Middle guard and cross, and she pushed the girl back toward the advancing boy, so that he’d have to work around the swing of their swords to do any damage. At some point, he’d wiped the blood from his nose into his eyes, and with the change in blocking he misjudged, swinging and nearly catching the tips of the girl’s long hair with the flames. The girl wrenched herself away, giving up ground on Amarande’s advance, and the princess’s sword came down at an angle that grazed her forearm.

As she cried out, the Eritrian tipped off-balance, hitting only air and tumbling forward into some brush, spinning as he fell to keep from landing on his flaming stick. It dropped out of the boy’s hand as he hit the ground with a smack, a violent oooof, and a hiss.

More than one hiss.

“Dunixi!” the girl yelled, her slashed arm really bleeding now. But the boy was slow to take her warning, the air and all his motivation vacating as he landed hard.

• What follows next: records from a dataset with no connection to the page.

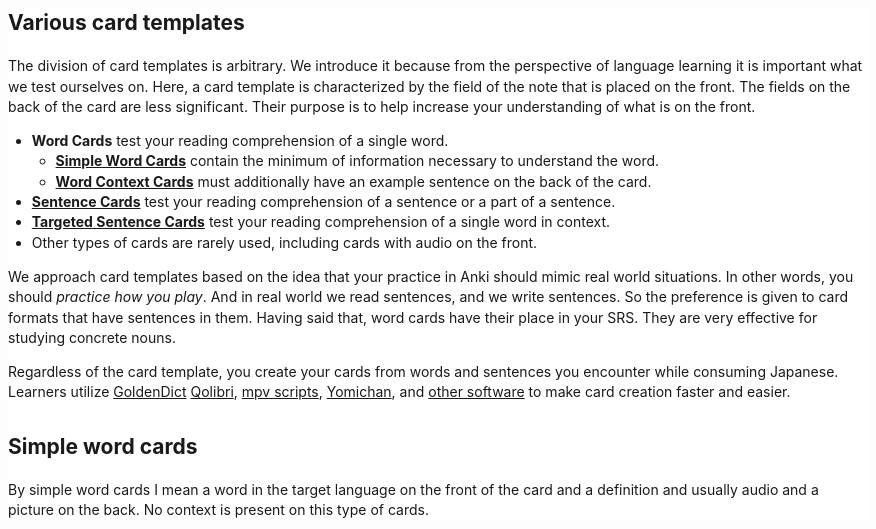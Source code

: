 ## Various card templates

The division of card templates is arbitrary.
We introduce it because from the perspective of language learning
it is important what we test ourselves on.
Here, a card template is characterized by the field of the note
that is placed on the front.
The fields on the back of the card are less significant.
Their purpose is to help increase your understanding of what is on the front.

* **Word Cards** test your reading comprehension of a single word.
  * **[Simple Word Cards](#simple-word-cards)** contain the minimum of information necessary to understand the word.
  * **[Word Context Cards](#word-context-cards)** must additionally have an example sentence on the back of the card.
* **[Sentence Cards](#sentence-cards)** test your reading comprehension of a sentence or a part of a sentence.
* **[Targeted Sentence Cards](#targeted-sentence-cards)** test your reading comprehension of a single word in context.
* Other types of cards are rarely used, including cards with audio on the front.

We approach card templates based on the idea that
your practice in Anki should mimic real world situations.
In other words, you should *practice how you play*.
And in real world we read sentences, and we write sentences.
So the preference is given to card formats that have sentences in them.
Having said that, word cards have their place in your SRS.
They are very effective for studying concrete nouns.

Regardless of the card template,
you create your cards from words and sentences you encounter while consuming Japanese.
Learners utilize
[GoldenDict](setting-up-goldendict.html)
[Qolibri](setting-up-qolibri.html),
[mpv scripts](mining-from-movies-and-tv-shows.html#user-scripts-for-mpv),
[Yomichan](setting-up-yomichan.html),
and [other software](resources.html#dictionaries)
to make card creation faster and easier.

## Simple word cards

By simple word cards I mean a word in the target language on the front of the card
and a definition and usually audio and a picture on the back.
No context is present on this type of cards.
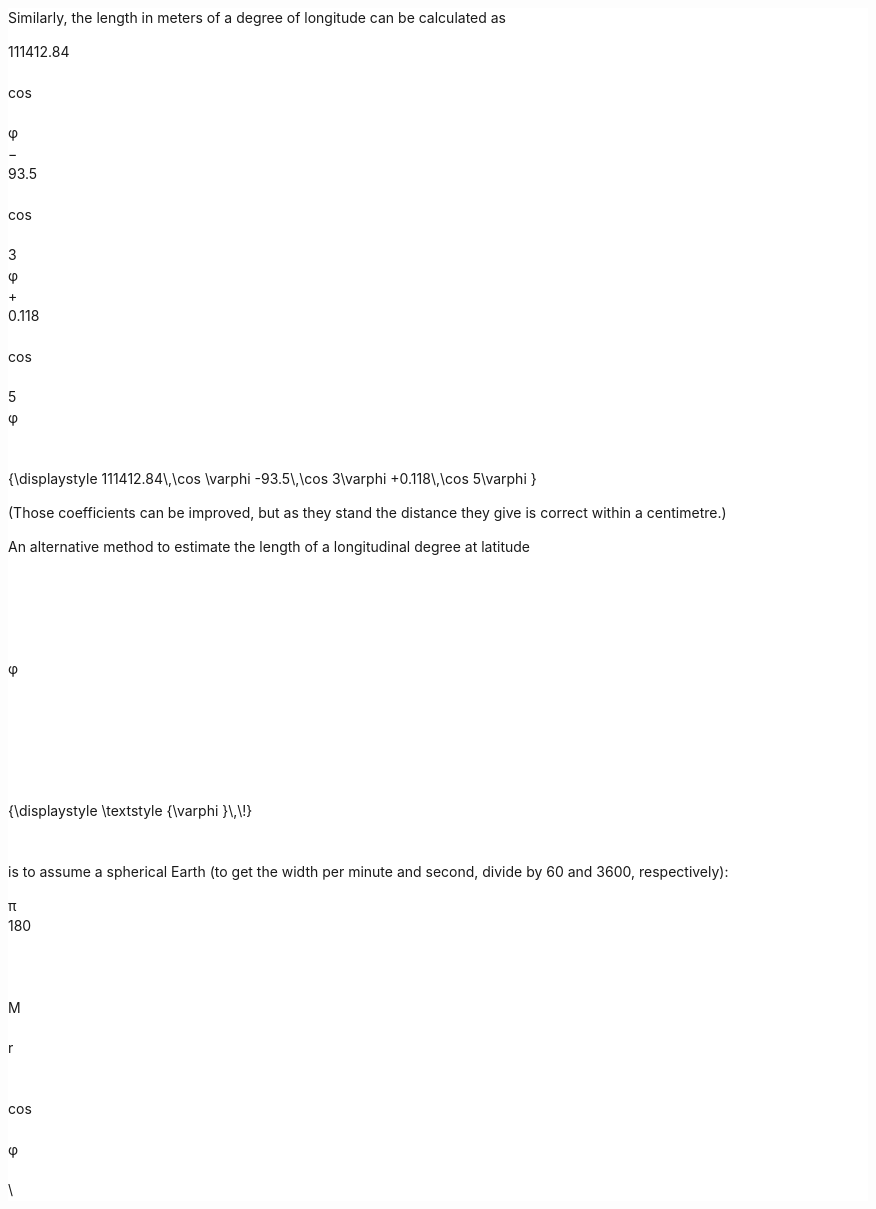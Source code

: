 Similarly, the length in meters of a degree of longitude can be
calculated as

111412.84\
\
cos\
⁡\
φ\
−\
93.5\
\
cos\
⁡\
3\
φ\
+\
0.118\
\
cos\
⁡\
5\
φ\
\
\
{\\displaystyle 111412.84\\,\\cos \\varphi -93.5\\,\\cos 3\\varphi
+0.118\\,\\cos 5\\varphi }

(Those coefficients can be improved, but as they stand the distance they
give is correct within a centimetre.)

An alternative method to estimate the length of a longitudinal degree at
latitude\
\
\
\
\
\
φ\
\
\
\
\
\
\
{\\displaystyle \\textstyle {\\varphi }\\,\\!}\
\
\
is to assume a spherical Earth (to get the width per minute and second,
divide by 60 and 3600, respectively):

π\
180\
\
\
\
M\
\
r\
\
\
cos\
⁡\
φ\
\
\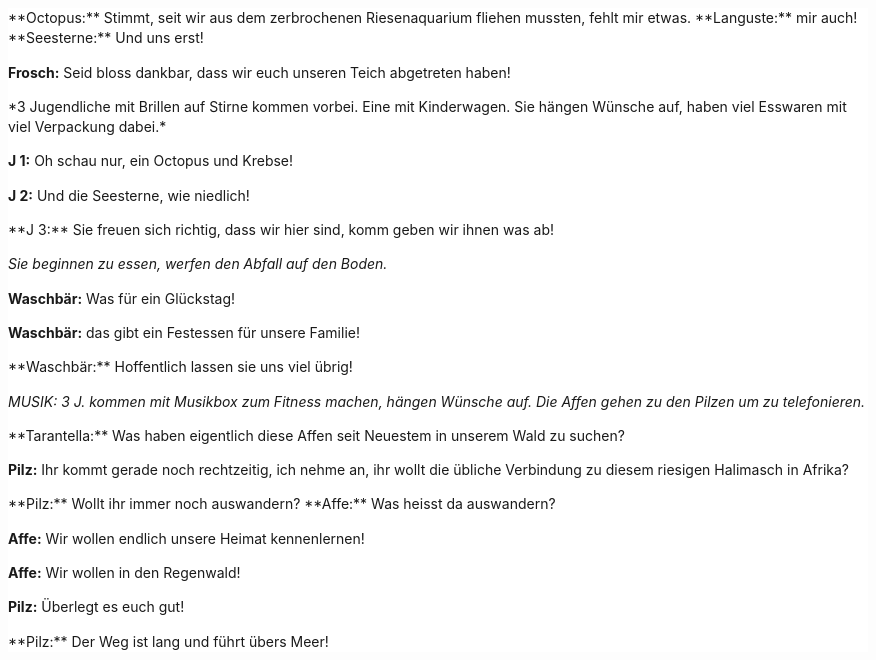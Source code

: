 

</section>
<section>
**Octopus:** Stimmt, seit wir aus dem zerbrochenen Riesenaquarium fliehen mussten, fehlt mir etwas. **Languste:** mir auch! **Seesterne:** Und uns erst!


**Frosch:** Seid bloss dankbar, dass wir euch unseren Teich abgetreten haben!


</section>
<section>
*3 Jugendliche mit Brillen auf Stirne kommen vorbei. Eine mit Kinderwagen. Sie hängen Wünsche auf, haben viel Esswaren mit viel Verpackung dabei.*


**J 1:** Oh schau nur, ein Octopus und Krebse!

**J 2:** Und die Seesterne, wie niedlich!


</section>
<section>
**J 3:** Sie freuen sich richtig, dass wir hier sind, komm geben wir ihnen was ab!


*Sie beginnen zu essen, werfen den Abfall auf den Boden.*

**Waschbär:** Was für ein Glückstag!

**Waschbär:** das gibt ein Festessen für unsere Familie!


</section>
<section>
**Waschbär:** Hoffentlich lassen sie uns viel übrig!


*MUSIK: 3 J. kommen mit Musikbox zum Fitness machen, hängen Wünsche auf. Die Affen gehen zu den Pilzen um zu telefonieren.*


</section>
<section>
**Tarantella:** Was haben eigentlich diese Affen seit Neuestem in unserem Wald zu suchen?


**Pilz:** Ihr kommt gerade noch rechtzeitig, ich nehme an, ihr wollt die übliche Verbindung zu diesem riesigen Halimasch in Afrika?


</section>
<section>
**Pilz:** Wollt ihr immer noch auswandern? **Affe:** Was heisst da auswandern?


**Affe:** Wir wollen endlich unsere Heimat kennenlernen!

**Affe:** Wir wollen in den Regenwald!

**Pilz:** Überlegt es euch gut!


</section>
<section>
**Pilz:** Der Weg ist lang und führt übers Meer!
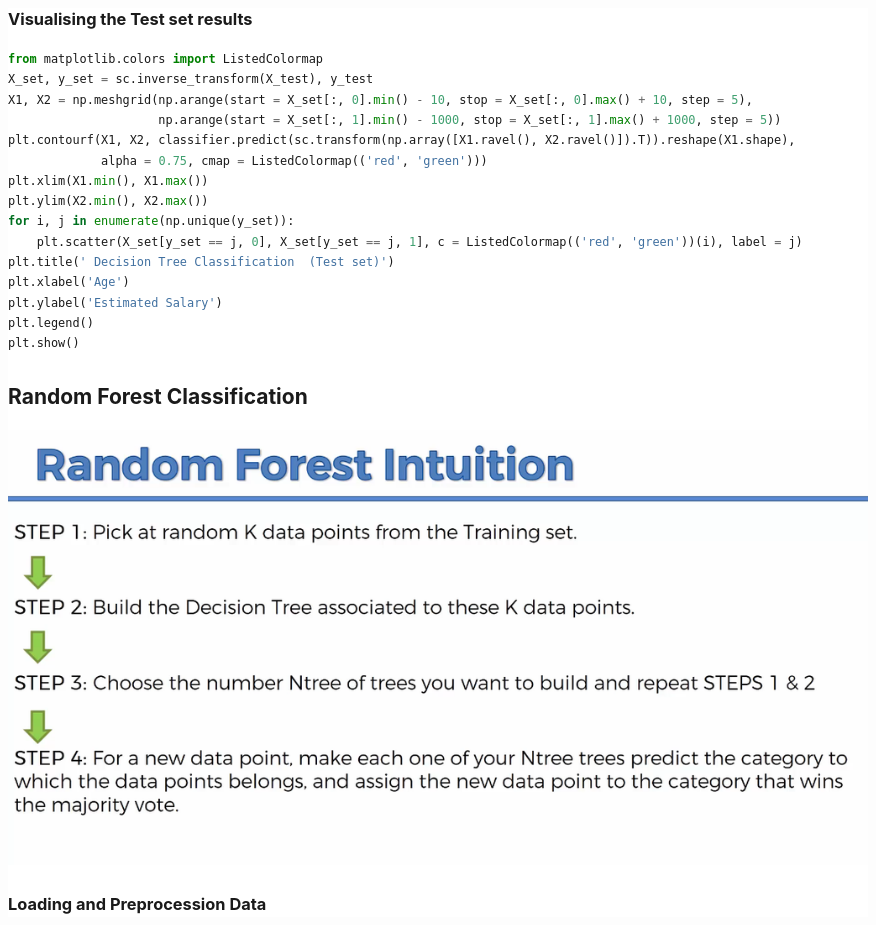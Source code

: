 ### Visualising the Test set results

```python
from matplotlib.colors import ListedColormap
X_set, y_set = sc.inverse_transform(X_test), y_test
X1, X2 = np.meshgrid(np.arange(start = X_set[:, 0].min() - 10, stop = X_set[:, 0].max() + 10, step = 5),
                     np.arange(start = X_set[:, 1].min() - 1000, stop = X_set[:, 1].max() + 1000, step = 5))
plt.contourf(X1, X2, classifier.predict(sc.transform(np.array([X1.ravel(), X2.ravel()]).T)).reshape(X1.shape),
             alpha = 0.75, cmap = ListedColormap(('red', 'green')))
plt.xlim(X1.min(), X1.max())
plt.ylim(X2.min(), X2.max())
for i, j in enumerate(np.unique(y_set)):
    plt.scatter(X_set[y_set == j, 0], X_set[y_set == j, 1], c = ListedColormap(('red', 'green'))(i), label = j)
plt.title(' Decision Tree Classification  (Test set)')
plt.xlabel('Age')
plt.ylabel('Estimated Salary')
plt.legend()
plt.show()
```

## Random Forest Classification

<img src="./Classification/Random_Forest_Classification/RF_steps.png"/>


### Loading and Preprocession Data
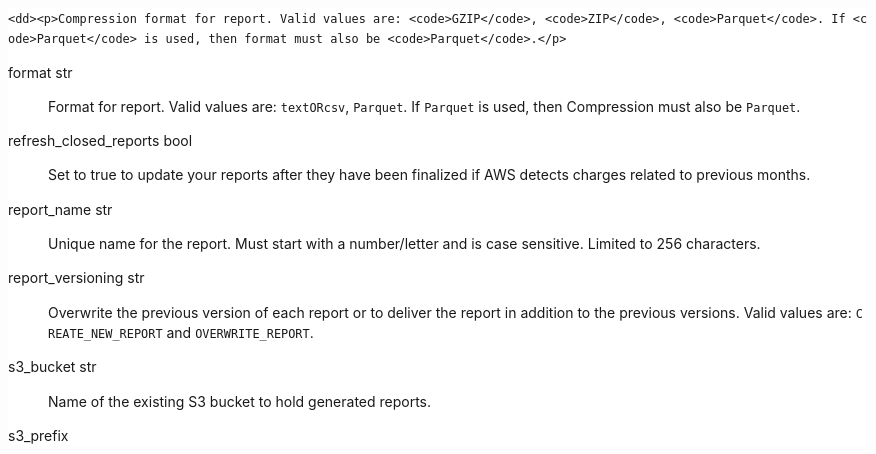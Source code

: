     <dd><p>Compression format for report. Valid values are: <code>GZIP</code>, <code>ZIP</code>, <code>Parquet</code>. If <code>Parquet</code> is used, then format must also be <code>Parquet</code>.</p>
</dd><dt class="property-optional"
            title="Optional">
        <span id="state_format_python">
<a data-swiftype-name="resource-property" data-swiftype-type="text" href="#state_format_python" style="color: inherit; text-decoration: inherit;">format</a>
</span>
        <span class="property-indicator"></span>
        <span class="property-type">str</span>
    </dt>
    <dd><p>Format for report. Valid values are: <code>textORcsv</code>, <code>Parquet</code>. If <code>Parquet</code> is used, then Compression must also be <code>Parquet</code>.</p>
</dd><dt class="property-optional"
            title="Optional">
        <span id="state_refresh_closed_reports_python">
<a data-swiftype-name="resource-property" data-swiftype-type="text" href="#state_refresh_closed_reports_python" style="color: inherit; text-decoration: inherit;">refresh_<wbr>closed_<wbr>reports</a>
</span>
        <span class="property-indicator"></span>
        <span class="property-type">bool</span>
    </dt>
    <dd><p>Set to true to update your reports after they have been finalized if AWS detects charges related to previous months.</p>
</dd><dt class="property-optional property-replacement"
            title="Optional">
        <span id="state_report_name_python">
<a data-swiftype-name="resource-property" data-swiftype-type="text" href="#state_report_name_python" style="color: inherit; text-decoration: inherit;">report_<wbr>name</a>
</span>
        <span class="property-indicator"></span>
        <span class="property-type">str</span>
    </dt>
    <dd><p>Unique name for the report. Must start with a number/letter and is case sensitive. Limited to 256 characters.</p>
</dd><dt class="property-optional property-replacement"
            title="Optional">
        <span id="state_report_versioning_python">
<a data-swiftype-name="resource-property" data-swiftype-type="text" href="#state_report_versioning_python" style="color: inherit; text-decoration: inherit;">report_<wbr>versioning</a>
</span>
        <span class="property-indicator"></span>
        <span class="property-type">str</span>
    </dt>
    <dd><p>Overwrite the previous version of each report or to deliver the report in addition to the previous versions. Valid values are: <code>CREATE_NEW_REPORT</code> and <code>OVERWRITE_REPORT</code>.</p>
</dd><dt class="property-optional"
            title="Optional">
        <span id="state_s3_bucket_python">
<a data-swiftype-name="resource-property" data-swiftype-type="text" href="#state_s3_bucket_python" style="color: inherit; text-decoration: inherit;">s3_<wbr>bucket</a>
</span>
        <span class="property-indicator"></span>
        <span class="property-type">str</span>
    </dt>
    <dd><p>Name of the existing S3 bucket to hold generated reports.</p>
</dd><dt class="property-optional"
            title="Optional">
        <span id="state_s3_prefix_python">
<a data-swiftype-name="resource-property" data-swiftype-type="text" href="#state_s3_prefix_python" style="color: inherit; text-decoration: inherit;">s3_<wbr>prefix</a>
</span>
        <span class="property-indicator"></span>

And just beyond his far shoulder was the reason for the hissing—three snakes unsettled and unfurling.

Amarande’s eyes widened.

Squat body, zigzag-patterned scales, buzzing hiss—unmistakably Harea Asps.

Owners of the deadliest venom in all of the Sand and Sky.

Able to strike and reset within a tenth of a second.

And very, very easy to anger.

Suddenly the princess was in motion, lunging for the stick and its remaining flame. She scooped it up in her right hand and tossed it at the snake just as it struck at the Eritrian. At the same time, the girl yanked him hard and pulled him toward her. He tumbled into her and in an instant they were both flat on the ground, him pinning her, as the flaming snake hissed back.

The asp’s brethren scattered—right toward where Luca and the tall boy still exchanged blows.

“Luca!” Amarande yelled as he ducked from a long swing of the tall boy’s fist. She ran toward both Luca and the fire. “Move, move, fire incoming!”

The Myrcellian boy just grunted, his attention squarely on Luca.

But Luca had his wits about him, and just like during those faux battles back home in their little meadow, he knew everything Amarande was thinking before she did it.

When the tall boy’s next automatic punch sailed toward Luca’s face, instead of ducking, Luca grabbed his opponent’s fist in both hands and used it to swing them both out of the way. As they stumbled in the opposite direction of where the girl and the blond boy were trying to untangle themselves, Amarande scraped the fat edge of her sword through the fire, scooping up embers and ashes on the thick Basilican steel. In one broad heave, the flaming kindling sprayed the advancing asps with a crackle and hiss.

The snakes shuddered and retreated, scales smoking.

And, suddenly, Amarande and Luca’s window of escape was open.

Luca extricated himself from the Myrcellian and grabbed Amarande’s outstretched hand. She yanked him in the direction they needed to go, sword out. As they ran to the edge of the camp, she dropped his hand and lifted a saddlebag from the ground—the girl’s, her journal spilling to the dirt with a thump. Luca seemed to startle at the sudden loss of her fingers in his until he realized why she’d done it and dipped down to grab another saddlebag, just a few feet away.

Then Luca fell in behind Amarande as she raced them through the forest, freedom stretching before them, his captivity at their backs.